Task - Drop every picture and give the entries back exactly.

====== Extracted material ======

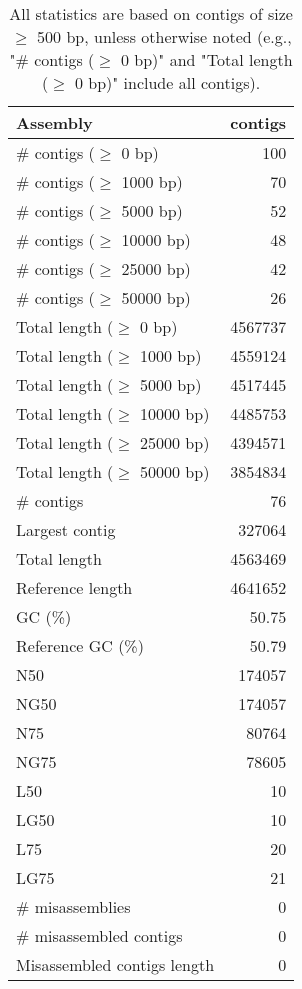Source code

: \documentclass[12pt,a4paper]{article}
\begin{document}
\begin{table}[ht]
\begin{center}
\caption{All statistics are based on contigs of size $\geq$ 500 bp, unless otherwise noted (e.g., "\# contigs ($\geq$ 0 bp)" and "Total length ($\geq$ 0 bp)" include all contigs).}
\begin{tabular}{|l*{1}{|r}|}
\hline
Assembly & contigs \\ \hline
\# contigs ($\geq$ 0 bp) & 100 \\ \hline
\# contigs ($\geq$ 1000 bp) & 70 \\ \hline
\# contigs ($\geq$ 5000 bp) & 52 \\ \hline
\# contigs ($\geq$ 10000 bp) & 48 \\ \hline
\# contigs ($\geq$ 25000 bp) & 42 \\ \hline
\# contigs ($\geq$ 50000 bp) & 26 \\ \hline
Total length ($\geq$ 0 bp) & 4567737 \\ \hline
Total length ($\geq$ 1000 bp) & 4559124 \\ \hline
Total length ($\geq$ 5000 bp) & 4517445 \\ \hline
Total length ($\geq$ 10000 bp) & 4485753 \\ \hline
Total length ($\geq$ 25000 bp) & 4394571 \\ \hline
Total length ($\geq$ 50000 bp) & 3854834 \\ \hline
\# contigs & 76 \\ \hline
Largest contig & 327064 \\ \hline
Total length & 4563469 \\ \hline
Reference length & 4641652 \\ \hline
GC (\%) & 50.75 \\ \hline
Reference GC (\%) & 50.79 \\ \hline
N50 & 174057 \\ \hline
NG50 & 174057 \\ \hline
N75 & 80764 \\ \hline
NG75 & 78605 \\ \hline
L50 & 10 \\ \hline
LG50 & 10 \\ \hline
L75 & 20 \\ \hline
LG75 & 21 \\ \hline
\# misassemblies & 0 \\ \hline
\# misassembled contigs & 0 \\ \hline
Misassembled contigs length & 0 \\ \hline

\end{tabular}
\end{center}
\end{table}
\end{document}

======

Solution -
Source code

: \documentclass[12pt,a4paper]{article}
\begin{document}
\begin{table}[ht]
\begin{center}
\caption{All statistics are based on contigs of size $\geq$ 500 bp, unless otherwise noted (e.g., "\# contigs ($\geq$ 0 bp)" and "Total length ($\geq$ 0 bp)" include all contigs).}
\begin{tabular}{|l*{1}{|r}|}
\hline
Assembly & contigs \\ \hline
\# contigs ($\geq$ 0 bp) & 100 \\ \hline
\# contigs ($\geq$ 1000 bp) & 70 \\ \hline
\# contigs ($\geq$ 5000 bp) & 52 \\ \hline
\# contigs ($\geq$ 10000 bp) & 48 \\ \hline
\# contigs ($\geq$ 25000 bp) & 42 \\ \hline
\# contigs ($\geq$ 50000 bp) & 26 \\ \hline
Total length ($\geq$ 0 bp) & 4567737 \\ \hline
Total length ($\geq$ 1000 bp) & 4559124 \\ \hline
Total length ($\geq$ 5000 bp) & 4517445 \\ \hline
Total length ($\geq$ 10000 bp) & 4485753 \\ \hline
Total length ($\geq$ 25000 bp) & 4394571 \\ \hline
Total length ($\geq$ 50000 bp) & 3854834 \\ \hline
\# contigs & 76 \\ \hline
Largest contig & 327064 \\ \hline
Total length & 4563469 \\ \hline
Reference length & 4641652 \\ \hline
GC (\%) & 50.75 \\ \hline
Reference GC (\%) & 50.79 \\ \hline
N50 & 174057 \\ \hline
NG50 & 174057 \\ \hline
N75 & 80764 \\ \hline
NG75 & 78605 \\ \hline
L50 & 10 \\ \hline
LG50 & 10 \\ \hline
L75 & 20 \\ \hline
LG75 & 21 \\ \hline
\# misassemblies & 0 \\ \hline
\# misassembled contigs & 0 \\ \hline
Misassembled contigs length & 0 \\ \hline

\end{tabular}
\end{center}
\end{table}
\end{document}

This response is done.